Where a line of the entries holds the string "bool", copy that line.

--- --- ---

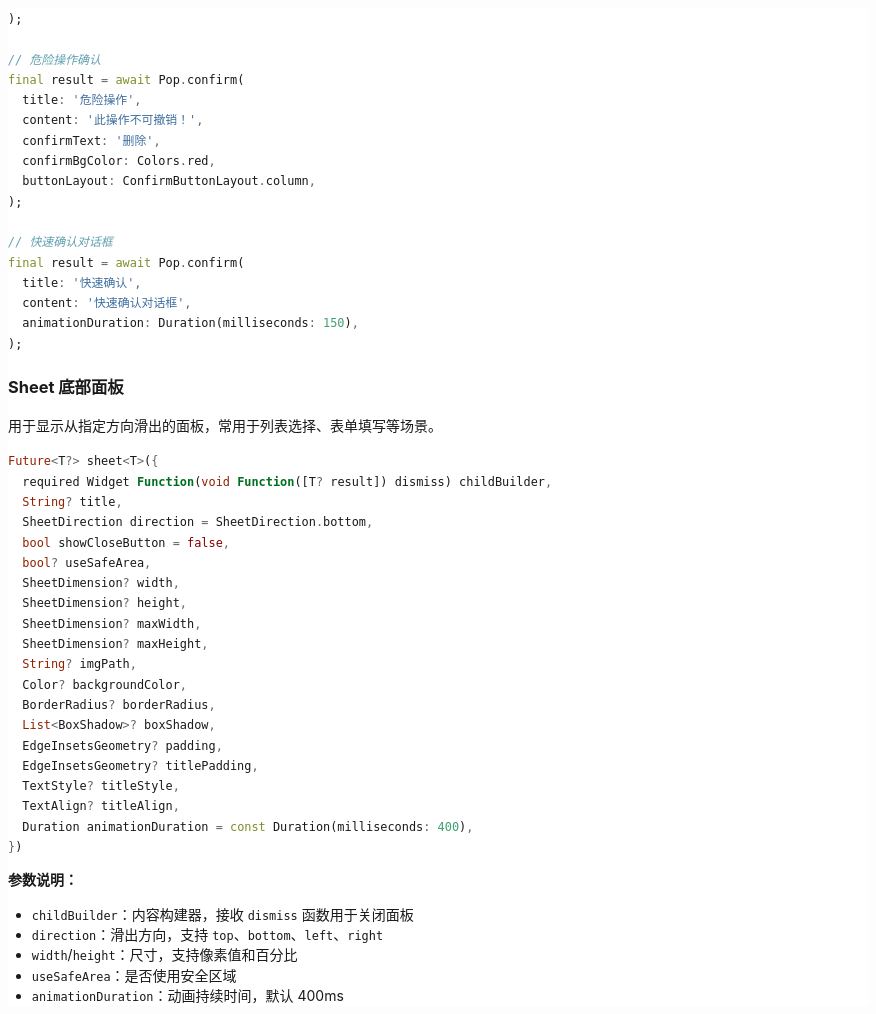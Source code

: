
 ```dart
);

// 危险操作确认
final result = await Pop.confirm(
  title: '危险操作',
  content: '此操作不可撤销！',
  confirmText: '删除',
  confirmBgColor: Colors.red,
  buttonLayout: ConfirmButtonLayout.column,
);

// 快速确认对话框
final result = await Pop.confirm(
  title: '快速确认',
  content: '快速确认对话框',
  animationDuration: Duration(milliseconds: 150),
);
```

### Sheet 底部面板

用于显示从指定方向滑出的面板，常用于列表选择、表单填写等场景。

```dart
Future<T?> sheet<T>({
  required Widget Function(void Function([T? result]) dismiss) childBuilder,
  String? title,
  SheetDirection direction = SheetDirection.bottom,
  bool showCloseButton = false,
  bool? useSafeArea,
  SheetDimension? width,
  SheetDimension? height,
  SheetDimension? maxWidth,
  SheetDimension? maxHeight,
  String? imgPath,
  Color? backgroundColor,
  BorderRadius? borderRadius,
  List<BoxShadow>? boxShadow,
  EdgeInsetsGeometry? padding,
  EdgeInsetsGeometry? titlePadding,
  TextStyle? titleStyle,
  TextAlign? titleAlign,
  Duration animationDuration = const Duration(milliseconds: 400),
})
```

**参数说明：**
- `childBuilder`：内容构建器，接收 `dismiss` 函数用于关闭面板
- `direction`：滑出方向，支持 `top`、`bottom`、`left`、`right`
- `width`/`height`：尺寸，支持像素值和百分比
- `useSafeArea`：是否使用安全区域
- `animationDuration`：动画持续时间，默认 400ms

--- --- ---

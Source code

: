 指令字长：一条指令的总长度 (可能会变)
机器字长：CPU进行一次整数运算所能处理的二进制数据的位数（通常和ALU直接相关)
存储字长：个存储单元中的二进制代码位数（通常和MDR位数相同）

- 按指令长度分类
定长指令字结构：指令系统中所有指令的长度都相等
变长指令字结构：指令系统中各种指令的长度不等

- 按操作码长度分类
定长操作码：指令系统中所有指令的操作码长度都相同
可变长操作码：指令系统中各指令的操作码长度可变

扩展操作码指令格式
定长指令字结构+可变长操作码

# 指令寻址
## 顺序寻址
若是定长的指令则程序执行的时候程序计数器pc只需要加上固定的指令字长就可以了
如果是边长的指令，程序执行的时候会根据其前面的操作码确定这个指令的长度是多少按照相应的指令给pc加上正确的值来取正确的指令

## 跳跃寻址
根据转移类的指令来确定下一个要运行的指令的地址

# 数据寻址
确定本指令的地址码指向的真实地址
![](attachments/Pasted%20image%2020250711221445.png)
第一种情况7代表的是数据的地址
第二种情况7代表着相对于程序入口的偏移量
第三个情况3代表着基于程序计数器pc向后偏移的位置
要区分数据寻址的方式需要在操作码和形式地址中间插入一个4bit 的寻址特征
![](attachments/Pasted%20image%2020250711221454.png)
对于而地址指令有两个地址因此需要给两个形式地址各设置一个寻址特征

--- --- ---

• _Output_:
  bool showCloseButton = false,
  bool? useSafeArea,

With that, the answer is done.